GAY MARRIAGE
Mel Evans  /  AP
Len Deo, center at podium, president of the New Jersey Family Policy Council speaks at the New Jersey Statehouse about plans of conservative groups in New Jersey to push two measures that would keep gay unions from having the same legal status as marriage, without the marriage title.
updated 11/28/2006 9:45:04 AM ET 2006-11-28T14:45:04

Conservative groups in New Jersey are pushing a proposal that would grant the rights of marriage - but not the title - to gays, siblings and others involved in domestic partnerships. The plan comes in reaction to a landmark Supreme Court ruling last month that said gay couples in New Jersey should have access to the same rights and benefits as married couples. Whether to call those rights marriages, civil unions or something else was left up to lawmakers.

Under the conservatives' plan, rights would be available to gay couples, relatives and other twosomes who are not eligible to marry, said Len Deo, president of the New Jersey Family Policy Council. Unrelated opposite-sex couples, who can legally marry, would not be eligible for the designation.

For instance, a brother and sister who live together would be able to register under what supporters call an "equal benefits" bill. That way, one sibling could be covered under the other's employer-sponsored health insurance, and the survivor would not be taxed on inheritance if the other died.

Making the law broad would avoid something distasteful to many conservatives - elevating the relationships of same-sex couples to the same legal status enjoyed by married couples.

"We're going to vigorously oppose civil unions if it raises up to marriage without the m-word," said John Tomicki, president of the New Jersey Coalition to Preserve and Protect Marriage, a group of clergy, scholars and conservative groups.

'A red herring'?
Steven Goldstein, executive director of the gay rights group Garden State Equality, said the measure was a long shot to pass and, if it did, would not satisfy the state Supreme Court's requirements.

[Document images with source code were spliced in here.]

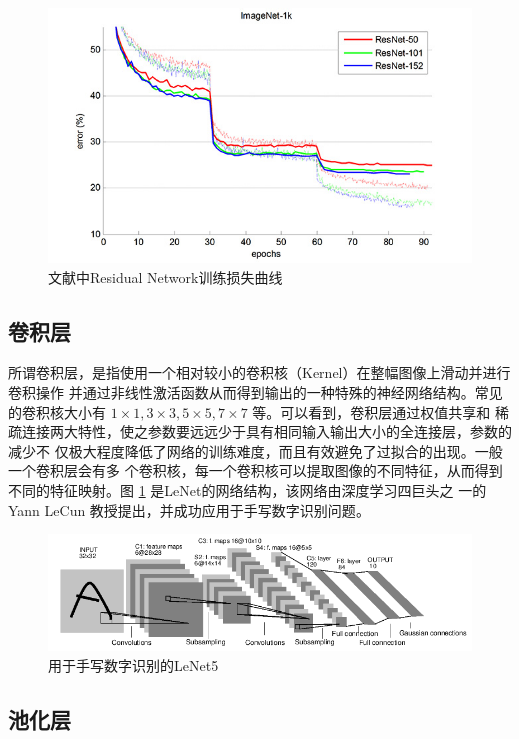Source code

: \begin{figure}[ht]
  \centering
  \includegraphics[width=0.8\linewidth]{./Figure/ResNetTrainError.jpg}
  \caption{文献\cite{He:2015tt}中Residual Network训练损失曲线}
\end{figure}

\subsection{卷积层}

所谓卷积层，是指使用一个相对较小的卷积核（Kernel）在整幅图像上滑动并进行卷积操作
并通过非线性激活函数从而得到输出的一种特殊的神经网络结构。常见的卷积核大小有 $1
\times 1, 3 \times 3, 5 \times 5, 7 \times 7$ 等。可以看到，卷积层通过权值共享和
稀疏连接两大特性，使之参数要远远少于具有相同输入输出大小的全连接层，参数的减少不
仅极大程度降低了网络的训练难度，而且有效避免了过拟合的出现。一般一个卷积层会有多
个卷积核，每一个卷积核可以提取图像的不同特征，从而得到不同的特征映射。图
\ref{Fig:LeNet} 是LeNet\cite{LeCun:1990vp}的网络结构，该网络由深度学习四巨头之
一的Yann LeCun 教授提出，并成功应用于手写数字识别问题\cite{LeCun:1990vp}。

\begin{figure}[ht]
  \centering
  \includegraphics[width=0.8\linewidth]{./Figure/LeNet.png}
  \caption{用于手写数字识别的LeNet5\cite{LeCun:1990vp}} \label{Fig:LeNet}
\end{figure}

\subsection{池化层}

"It's a red herring for anti-gay vitriol," Goldstein said.

The plan is one in a wide range of options lawmakers have to consider. Conservative groups also are backing a constitutional amendment that would define marriage as being between only a man and a woman.

Some lawmakers, backed by gay civil rights leaders, are pushing for full marriage rights - and the name - for gays. Gay rights activists say that it's important for them to be able to call their unions "marriage" because everyone understands what that term means, unlike "civil unions."

Key lawmakers in the Democratic majority in the Legislature say they favor letting gay couples register in civil unions that would offer all the benefits of marriage but not the title. Assembly Speaker Joseph Roberts Jr. has said action may be taken by the end of the year.

State Sen. Gerald Cardinale, one of the most socially conservative members of the Legislature, said he would support an "equal benefits" law because it does not discriminate against people who are not gay.